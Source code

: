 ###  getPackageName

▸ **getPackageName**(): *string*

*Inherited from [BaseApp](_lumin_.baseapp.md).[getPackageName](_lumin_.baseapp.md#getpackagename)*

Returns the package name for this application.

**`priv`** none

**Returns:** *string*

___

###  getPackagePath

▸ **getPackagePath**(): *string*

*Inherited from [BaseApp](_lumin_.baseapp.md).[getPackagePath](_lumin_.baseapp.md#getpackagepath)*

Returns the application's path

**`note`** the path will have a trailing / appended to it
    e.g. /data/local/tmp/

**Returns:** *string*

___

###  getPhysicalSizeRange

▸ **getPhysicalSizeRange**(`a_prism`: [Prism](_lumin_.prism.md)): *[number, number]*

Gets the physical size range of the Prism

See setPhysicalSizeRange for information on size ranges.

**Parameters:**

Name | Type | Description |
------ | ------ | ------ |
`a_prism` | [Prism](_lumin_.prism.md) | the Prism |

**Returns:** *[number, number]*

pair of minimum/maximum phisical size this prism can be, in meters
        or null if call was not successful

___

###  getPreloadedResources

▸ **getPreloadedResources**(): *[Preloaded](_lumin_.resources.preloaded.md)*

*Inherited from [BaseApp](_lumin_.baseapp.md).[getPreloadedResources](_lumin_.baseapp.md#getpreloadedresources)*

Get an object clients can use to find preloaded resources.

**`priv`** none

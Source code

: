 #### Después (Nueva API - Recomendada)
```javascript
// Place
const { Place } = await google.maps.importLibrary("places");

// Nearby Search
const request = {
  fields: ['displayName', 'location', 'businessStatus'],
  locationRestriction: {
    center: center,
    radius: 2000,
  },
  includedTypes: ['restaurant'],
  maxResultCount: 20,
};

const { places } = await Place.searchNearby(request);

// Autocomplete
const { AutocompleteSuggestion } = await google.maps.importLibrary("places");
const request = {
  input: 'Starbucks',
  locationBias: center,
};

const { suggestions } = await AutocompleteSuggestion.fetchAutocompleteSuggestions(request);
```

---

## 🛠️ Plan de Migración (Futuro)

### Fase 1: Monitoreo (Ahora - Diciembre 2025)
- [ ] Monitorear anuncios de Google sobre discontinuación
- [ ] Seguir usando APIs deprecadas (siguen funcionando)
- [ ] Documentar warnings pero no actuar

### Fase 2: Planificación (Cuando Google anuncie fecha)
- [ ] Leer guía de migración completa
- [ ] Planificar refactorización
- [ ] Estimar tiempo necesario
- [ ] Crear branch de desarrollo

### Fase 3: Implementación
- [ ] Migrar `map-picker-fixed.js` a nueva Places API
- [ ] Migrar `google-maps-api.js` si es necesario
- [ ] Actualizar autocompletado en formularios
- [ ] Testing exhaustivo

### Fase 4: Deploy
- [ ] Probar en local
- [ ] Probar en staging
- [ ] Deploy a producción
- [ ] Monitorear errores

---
====
**Problem to solve:**
Line by line, please copy the records above exactly.

**Result for this task:**
Source code

: ###  getPackageName

▸ **getPackageName**(): *string*

*Inherited from [BaseApp](_lumin_.baseapp.md).[getPackageName](_lumin_.baseapp.md#getpackagename)*

Returns the package name for this application.

**`priv`** none

**Returns:** *string*

___

###  getPackagePath

▸ **getPackagePath**(): *string*

*Inherited from [BaseApp](_lumin_.baseapp.md).[getPackagePath](_lumin_.baseapp.md#getpackagepath)*

Returns the application's path

**`note`** the path will have a trailing / appended to it
    e.g. /data/local/tmp/

**Returns:** *string*

___

###  getPhysicalSizeRange

▸ **getPhysicalSizeRange**(`a_prism`: [Prism](_lumin_.prism.md)): *[number, number]*

Gets the physical size range of the Prism

See setPhysicalSizeRange for information on size ranges.

**Parameters:**

Name | Type | Description |
------ | ------ | ------ |
`a_prism` | [Prism](_lumin_.prism.md) | the Prism |

**Returns:** *[number, number]*

pair of minimum/maximum phisical size this prism can be, in meters
        or null if call was not successful

___

###  getPreloadedResources

▸ **getPreloadedResources**(): *[Preloaded](_lumin_.resources.preloaded.md)*

*Inherited from [BaseApp](_lumin_.baseapp.md).[getPreloadedResources](_lumin_.baseapp.md#getpreloadedresources)*

Get an object clients can use to find preloaded resources.

**`priv`** none

Source code

: #### Después (Nueva API - Recomendada)
```javascript
// Place
const { Place } = await google.maps.importLibrary("places");

// Nearby Search
const request = {
  fields: ['displayName', 'location', 'businessStatus'],
  locationRestriction: {
    center: center,
    radius: 2000,
  },
  includedTypes: ['restaurant'],
  maxResultCount: 20,
};

const { places } = await Place.searchNearby(request);

// Autocomplete
const { AutocompleteSuggestion } = await google.maps.importLibrary("places");
const request = {
  input: 'Starbucks',
  locationBias: center,
};

const { suggestions } = await AutocompleteSuggestion.fetchAutocompleteSuggestions(request);
```

---

## 🛠️ Plan de Migración (Futuro)

### Fase 1: Monitoreo (Ahora - Diciembre 2025)
- [ ] Monitorear anuncios de Google sobre discontinuación
- [ ] Seguir usando APIs deprecadas (siguen funcionando)
- [ ] Documentar warnings pero no actuar

### Fase 2: Planificación (Cuando Google anuncie fecha)
- [ ] Leer guía de migración completa
- [ ] Planificar refactorización
- [ ] Estimar tiempo necesario
- [ ] Crear branch de desarrollo

### Fase 3: Implementación
- [ ] Migrar `map-picker-fixed.js` a nueva Places API
- [ ] Migrar `google-maps-api.js` si es necesario
- [ ] Actualizar autocompletado en formularios
- [ ] Testing exhaustivo

### Fase 4: Deploy
- [ ] Probar en local
- [ ] Probar en staging
- [ ] Deploy a producción
- [ ] Monitorear errores

---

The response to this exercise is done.